__WHAT YOU NEED TO DO__: Write out exactly, please, every line from the beginning of the entries to the line holding "Concordância nominal e verbal.", and no pictures.

[Source texts of formatted documents]
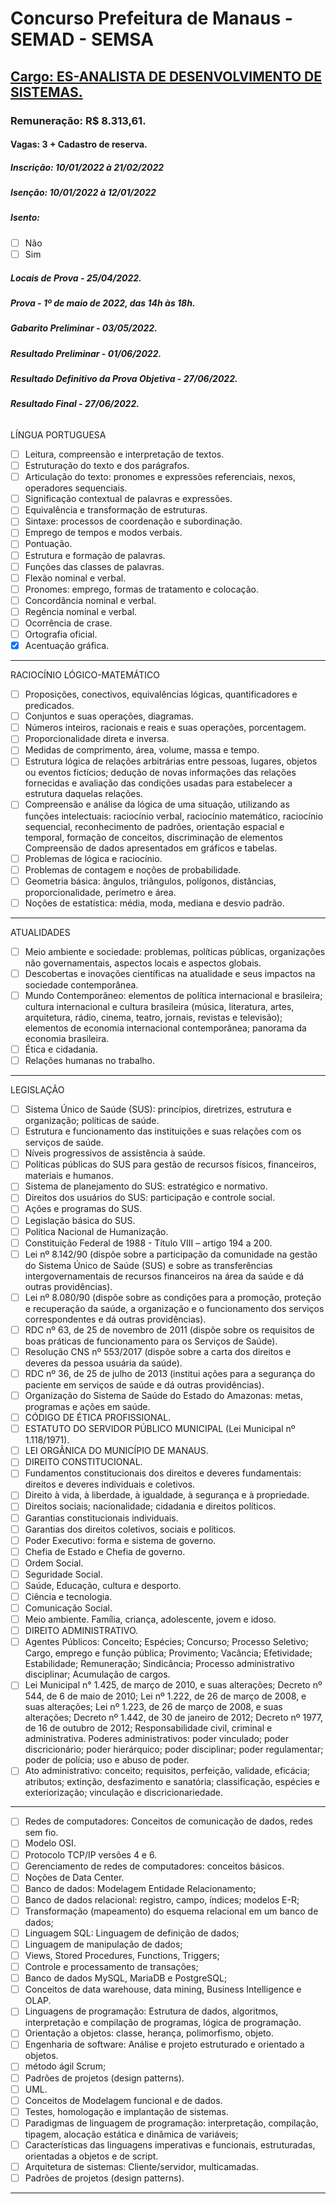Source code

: # Concurso Prefeitura de Manaus - SEMAD - SEMSA

## [Cargo: ES-ANALISTA DE DESENVOLVIMENTO DE SISTEMAS.](https://conhecimento.fgv.br/concursos/semad22/002)

### Remuneração: R$ 8.313,61.

#### Vagas: 3 + Cadastro de reserva.

##### Inscrição: 10/01/2022 à 21/02/2022
##### Isenção: 10/01/2022 à 12/01/2022 
##### Isento:
* [ ] Não 
* [ ] Sim
##### Locais de Prova - 25/04/2022.
##### Prova - 1º de maio de 2022, das 14h às 18h.
##### Gabarito Preliminar - 03/05/2022.
##### Resultado Preliminar - 01/06/2022.
##### Resultado Definitivo da Prova Objetiva - 27/06/2022.
##### Resultado Final - 27/06/2022.

###### 

LÍNGUA PORTUGUESA 

* [ ] Leitura, compreensão e interpretação de textos.
* [ ] Estruturação do texto e dos parágrafos.
* [ ] Articulação do texto: pronomes e expressões referenciais, nexos, operadores sequenciais.
* [ ] Significação contextual de palavras e expressões. 
* [ ] Equivalência e transformação de estruturas.
* [ ] Sintaxe: processos de coordenação e subordinação.
* [ ] Emprego de tempos e modos verbais.
* [ ] Pontuação.
* [ ] Estrutura e formação de palavras.
* [ ] Funções das classes de palavras.
* [ ] Flexão nominal e verbal.
* [ ] Pronomes: emprego, formas de tratamento e colocação.
* [ ] Concordância nominal e verbal.
* [ ] Regência nominal e verbal.
* [ ] Ocorrência de crase.
* [ ] Ortografia oficial.
* [x] Acentuação gráfica. 
-----------------------------------------------------------------------------------------------------------------------------

RACIOCÍNIO LÓGICO-MATEMÁTICO 
* [ ] Proposições, conectivos, equivalências lógicas, quantificadores e predicados.
* [ ] Conjuntos e suas operações, diagramas. 
* [ ] Números inteiros, racionais e reais e suas operações, porcentagem.
* [ ] Proporcionalidade direta e inversa.
* [ ] Medidas de comprimento, área, volume, massa e tempo.
* [ ] Estrutura lógica de relações arbitrárias entre pessoas, lugares, objetos ou eventos fictícios; dedução de novas informações das relações fornecidas e avaliação das condições usadas para estabelecer a estrutura daquelas relações.
* [ ] Compreensão e análise da lógica de uma situação, utilizando as funções intelectuais: raciocínio verbal, raciocínio matemático, raciocínio sequencial, reconhecimento de padrões, orientação espacial e temporal, formação de conceitos, discriminação de elementos Compreensão de dados apresentados em 
gráficos e tabelas.
* [ ] Problemas de lógica e raciocínio.
* [ ] Problemas de contagem e noções de probabilidade.
* [ ] Geometria básica: ângulos, triângulos, polígonos, distâncias, proporcionalidade, perímetro e área.
* [ ] Noções de estatística: média, moda, mediana e desvio padrão.

-----------------------------------------------------------------------------------------------------------------------------

ATUALIDADES
* [ ] Meio ambiente e sociedade: problemas, políticas públicas, organizações não governamentais, aspectos locais e 
aspectos globais.
* [ ] Descobertas e inovações científicas na atualidade e seus impactos na sociedade contemporânea. 
* [ ] Mundo Contemporâneo: elementos de política internacional e brasileira; cultura internacional e cultura brasileira 
(música, literatura, artes, arquitetura, rádio, cinema, teatro, jornais, revistas e televisão); elementos de economia 
internacional contemporânea; panorama da economia brasileira.
* [ ] Ética e cidadania.
* [ ] Relações humanas no trabalho.

-----------------------------------------------------------------------------------------------------------------------------

LEGISLAÇÃO 
* [ ] Sistema Único de Saúde (SUS): princípios, diretrizes, estrutura e organização; políticas de saúde.
* [ ] Estrutura e funcionamento das instituições e suas relações com os serviços de saúde.
* [ ] Níveis progressivos de assistência à saúde. 
* [ ] Políticas públicas do SUS para gestão de recursos físicos, financeiros, materiais e humanos.
* [ ] Sistema de planejamento do SUS: estratégico e normativo.
* [ ] Direitos dos usuários do SUS: participação e controle social.
* [ ]  Ações e programas do SUS.
* [ ] Legislação básica do SUS.
* [ ] Política Nacional de Humanização.
* [ ] Constituição Federal de 1988 - Título VIII – artigo 194 a 200.
* [ ] Lei nº 8.142/90 (dispõe sobre a participação da comunidade na gestão do Sistema Único de Saúde (SUS) e 
sobre as transferências intergovernamentais de recursos financeiros na área da saúde e dá outras providências).
* [ ] Lei nº 8.080/90 (dispõe sobre as condições para a promoção, proteção e recuperação da saúde, a organização e o 
funcionamento dos serviços correspondentes e dá outras providências).
* [ ] RDC nº 63, de 25 de novembro de 2011 (dispõe sobre os requisitos de boas práticas de funcionamento para os Serviços de Saúde).
* [ ] Resolução CNS nº 553/2017 (dispõe sobre a carta dos direitos e deveres da pessoa usuária da saúde).
* [ ] RDC nº 36, de 25 de julho de 2013 (institui ações para a segurança do paciente em serviços de saúde e dá outras providências).
* [ ] Organização do Sistema de Saúde do Estado do Amazonas: metas, programas e ações em saúde.
* [ ] CÓDIGO DE ÉTICA PROFISSIONAL.
* [ ] ESTATUTO DO SERVIDOR PÚBLICO MUNICIPAL (Lei Municipal nº 1.118/1971).
* [ ] LEI ORGÂNICA DO MUNICÍPIO DE MANAUS.
* [ ] DIREITO CONSTITUCIONAL.
* [ ] Fundamentos constitucionais dos direitos e deveres fundamentais: direitos e deveres individuais e 
coletivos.
* [ ] Direito à vida, à liberdade, à igualdade, à segurança e à propriedade.
* [ ] Direitos sociais; nacionalidade; cidadania e direitos políticos.
* [ ] Garantias constitucionais individuais.
* [ ] Garantias dos direitos coletivos, sociais e políticos.
* [ ] Poder Executivo: forma e sistema de governo.
* [ ] Chefia de Estado e Chefia de governo.
* [ ] Ordem Social.
* [ ] Seguridade Social. 
* [ ] Saúde, Educação, cultura e desporto.
* [ ] Ciência e tecnologia.
* [ ] Comunicação Social.
* [ ] Meio ambiente. Família, criança, adolescente, jovem e idoso.
* [ ] DIREITO ADMINISTRATIVO.
* [ ] Agentes Públicos: Conceito; Espécies; Concurso; Processo Seletivo; Cargo, emprego e função pública; Provimento; Vacância; Efetividade; Estabilidade; Remuneração; 
Sindicância; Processo administrativo disciplinar; Acumulação de cargos.
* [ ] Lei Municipal n° 1.425, de março de 2010, e suas alterações; Decreto nº 544, de 6 de maio de 2010; Lei nº 1.222, de 26 de março de 2008, e suas alterações; Lei 
nº 1.223, de 26 de março de 2008, e suas alterações; Decreto nº 1.442, de 30 de janeiro de 2012; Decreto nº 1977, de 16 de outubro de 2012; Responsabilidade civil, criminal e administrativa. Poderes administrativos: poder vinculado; poder discricionário; poder hierárquico; poder disciplinar; poder regulamentar; poder de polícia; uso e abuso de poder.
* [ ] Ato administrativo: conceito; requisitos, perfeição, validade, eficácia; atributos; extinção, desfazimento e 
sanatória; classificação, espécies e exteriorização; vinculação e discricionariedade.

-----------------------------------------------------------------------------------------------------------------------------

* [ ] Redes de computadores: Conceitos de comunicação de dados, redes sem fio.
* [ ] Modelo OSI.
* [ ] Protocolo TCP/IP versões 4 e 6.
* [ ] Gerenciamento de redes de computadores: conceitos básicos.
* [ ] Noções de Data Center.
* [ ] Banco de dados: Modelagem Entidade Relacionamento;
* [ ] Banco de dados relacional: registro, campo, índices; modelos E-R;
* [ ] Transformação (mapeamento) do esquema relacional em um banco de dados;
* [ ] Linguagem SQL: Linguagem de definição de dados;
* [ ] Linguagem de manipulação de dados;
* [ ] Views, Stored Procedures, Functions, Triggers;
* [ ] Controle e processamento de transações;
* [ ] Banco de dados MySQL, MariaDB e PostgreSQL;
* [ ] Conceitos de data warehouse, data mining, Business Intelligence e OLAP.
* [ ] Linguagens de programação: Estrutura de dados, algoritmos, interpretação e compilação de programas, lógica de programação.
* [ ] Orientação a objetos: classe, herança, polimorfismo, objeto.
* [ ] Engenharia de software: Análise e projeto estruturado e orientado a objetos.
* [ ] método ágil Scrum;
* [ ] Padrões de projetos (design patterns).
* [ ] UML.
* [ ] Conceitos de Modelagem funcional e de dados.
* [ ] Testes, homologação e implantação de sistemas.
* [ ] Paradigmas de linguagem de programação: interpretação, compilação, tipagem, alocação estática e dinâmica de variáveis;
* [ ] Características das linguagens imperativas e funcionais, estruturadas, orientadas a objetos e de script.
* [ ] Arquitetura de sistemas: Cliente/servidor, multicamadas.
* [ ] Padrões de projetos (design patterns).
-----------------------------------------------------------------------------------------------------------------------------------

__EXPECTED ANSWER__:
Source code

: # Concurso Prefeitura de Manaus - SEMAD - SEMSA

## [Cargo: ES-ANALISTA DE DESENVOLVIMENTO DE SISTEMAS.](https://conhecimento.fgv.br/concursos/semad22/002)

### Remuneração: R$ 8.313,61.

#### Vagas: 3 + Cadastro de reserva.

##### Inscrição: 10/01/2022 à 21/02/2022
##### Isenção: 10/01/2022 à 12/01/2022 
##### Isento:
* [ ] Não 
* [ ] Sim
##### Locais de Prova - 25/04/2022.
##### Prova - 1º de maio de 2022, das 14h às 18h.
##### Gabarito Preliminar - 03/05/2022.
##### Resultado Preliminar - 01/06/2022.
##### Resultado Definitivo da Prova Objetiva - 27/06/2022.
##### Resultado Final - 27/06/2022.

###### 

LÍNGUA PORTUGUESA 

* [ ] Leitura, compreensão e interpretação de textos.
* [ ] Estruturação do texto e dos parágrafos.
* [ ] Articulação do texto: pronomes e expressões referenciais, nexos, operadores sequenciais.
* [ ] Significação contextual de palavras e expressões. 
* [ ] Equivalência e transformação de estruturas.
* [ ] Sintaxe: processos de coordenação e subordinação.
* [ ] Emprego de tempos e modos verbais.
* [ ] Pontuação.
* [ ] Estrutura e formação de palavras.
* [ ] Funções das classes de palavras.
* [ ] Flexão nominal e verbal.
* [ ] Pronomes: emprego, formas de tratamento e colocação.
* [ ] Concordância nominal e verbal.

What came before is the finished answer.